Once upon a time, pretty Polly Nomial was skipping through a field of
vectors when she came to the edge of a singularly large matrix. Now Polly was
convergent, and her mother had made it an absolute condition that she never
entered such an array without her brackets on. But Polly had changed her
variables that morning and had been feeling particularly badly behaved, she
ignored her mothers's condition on the grounds that it was insufficient, and
made her way in among the complex elements.
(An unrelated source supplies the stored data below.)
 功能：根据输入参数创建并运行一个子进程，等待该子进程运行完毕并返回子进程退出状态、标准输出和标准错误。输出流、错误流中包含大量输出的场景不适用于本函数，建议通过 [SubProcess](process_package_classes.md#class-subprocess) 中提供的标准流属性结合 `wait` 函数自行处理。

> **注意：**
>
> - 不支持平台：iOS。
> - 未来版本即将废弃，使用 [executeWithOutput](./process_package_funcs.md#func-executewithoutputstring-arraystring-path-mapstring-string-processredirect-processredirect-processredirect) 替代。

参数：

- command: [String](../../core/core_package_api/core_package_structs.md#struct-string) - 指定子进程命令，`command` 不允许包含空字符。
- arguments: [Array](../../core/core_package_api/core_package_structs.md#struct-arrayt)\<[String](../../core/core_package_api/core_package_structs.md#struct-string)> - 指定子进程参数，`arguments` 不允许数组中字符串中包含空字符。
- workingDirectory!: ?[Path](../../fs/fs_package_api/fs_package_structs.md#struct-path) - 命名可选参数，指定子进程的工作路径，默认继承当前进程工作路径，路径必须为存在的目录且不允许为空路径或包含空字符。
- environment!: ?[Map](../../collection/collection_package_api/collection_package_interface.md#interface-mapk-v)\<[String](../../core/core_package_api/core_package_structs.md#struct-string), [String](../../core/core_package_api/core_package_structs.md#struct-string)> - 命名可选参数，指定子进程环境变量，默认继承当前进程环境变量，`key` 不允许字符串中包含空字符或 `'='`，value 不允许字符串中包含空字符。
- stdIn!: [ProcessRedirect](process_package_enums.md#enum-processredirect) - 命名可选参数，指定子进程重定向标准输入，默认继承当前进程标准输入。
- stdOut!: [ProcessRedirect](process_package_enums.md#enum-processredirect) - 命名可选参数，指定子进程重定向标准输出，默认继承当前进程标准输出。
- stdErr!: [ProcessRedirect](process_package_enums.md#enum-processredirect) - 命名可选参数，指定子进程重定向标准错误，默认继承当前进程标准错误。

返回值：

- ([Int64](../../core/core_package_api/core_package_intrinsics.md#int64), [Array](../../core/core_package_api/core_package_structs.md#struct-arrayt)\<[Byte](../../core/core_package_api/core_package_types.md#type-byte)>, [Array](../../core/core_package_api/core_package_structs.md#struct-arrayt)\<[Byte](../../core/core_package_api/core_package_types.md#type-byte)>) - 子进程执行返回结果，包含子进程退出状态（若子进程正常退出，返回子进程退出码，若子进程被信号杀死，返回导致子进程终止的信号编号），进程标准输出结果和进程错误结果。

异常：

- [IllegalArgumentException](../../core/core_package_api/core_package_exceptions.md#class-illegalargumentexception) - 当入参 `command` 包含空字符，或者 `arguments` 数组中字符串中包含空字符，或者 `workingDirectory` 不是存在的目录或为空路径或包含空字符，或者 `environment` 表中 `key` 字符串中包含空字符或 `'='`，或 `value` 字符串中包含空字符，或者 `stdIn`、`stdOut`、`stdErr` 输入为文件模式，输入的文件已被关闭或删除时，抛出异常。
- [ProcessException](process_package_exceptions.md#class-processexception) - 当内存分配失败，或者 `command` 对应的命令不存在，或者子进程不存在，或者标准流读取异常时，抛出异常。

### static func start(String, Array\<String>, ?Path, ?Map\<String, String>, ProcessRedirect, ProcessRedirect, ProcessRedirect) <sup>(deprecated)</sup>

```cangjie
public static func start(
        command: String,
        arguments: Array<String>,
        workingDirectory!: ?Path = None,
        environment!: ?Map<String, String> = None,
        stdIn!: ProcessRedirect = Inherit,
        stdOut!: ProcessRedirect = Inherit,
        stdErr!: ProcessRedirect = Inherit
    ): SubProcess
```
Rows and columns enveloped her on all sides. Tangents approached her
surface. She grew tensor and tensor. Quite suddenly, three branches of a
hyperbola touched her at a single point, she oscillated wildly and lost all
sense of directrix. She tripped over a square root protruding from the erf,
and tumbled headlong down a steep gradient. When she was once again in
possesion of her variables, she found herself apparently in a non-euclidean
space. She was being watched, however: that smooth operator, Curly Pi, was
lurking inner product. As his eyes devoured her curvilinear coordinates, a
singular expression crossed his face. Was she convergent? He wondered. He
decided to integrate improperly at once. Hearing an improper fraction behind
her, Polly rotated and saw Curly approaching with his power series
extrapolated. She could tell at once from his degenerate conic and his
dissipative terms that he was bent to no good.
``Eureka!'' she gasped.
``Ho,ho,'' said our operator. ``What a symetric little asymptote you have. I
bet your angles are just dripping with secs.''
``Stay away from me!'' she said. ``I haven't got my brackets on.''
``Calm yourself, my dear,'' he said. ``Your fears are purely imaginary.''
``I, I,'' she thought, ``Maybe he's not normal..Maybe he's even a
homomorphism.''
``What order are you?'' the brute demanded.
``Seventeen,'' she replied.
Curly leered. ``Enough of this idle chatter. Lets go to a decimal place I
know, and I'll take you to the limit.''
``Never!'' she gasped.
``Arcsinh!!!'' He swore the vilest oath he knew. Coshing her over the
coefficient with a log until she was powerless, Curly removed her
discontinuities. He stared at her significant places and began smoothing out
her points of inflection. Poor Polly. She could feel his hand tending towards
her asymptotic limit. The algorithmic method was now her only hope. Her
convergence would soon be gone forever.
Curly's radius squared itself. Polly's loci quivered. He intergrated by
parts. He intergrated by partial fractions. The complex beast even went all
the way around and did a contour intergration. Curly went on operating until
he was completely and totally exhausted of all his primitive roots.
When Polly arrived home that night, her mother noticed that she had been
truncated in several places. But it was too late to differentiate now. Nine
transformations later, she went to L'Hopital and generated a small but
pathological function which left zeros and residues all over the place and
drove poor Polly to deviation.
The moral of this story is: If you want to keep your expressions
convergent, keep them well differentiated from complex operators.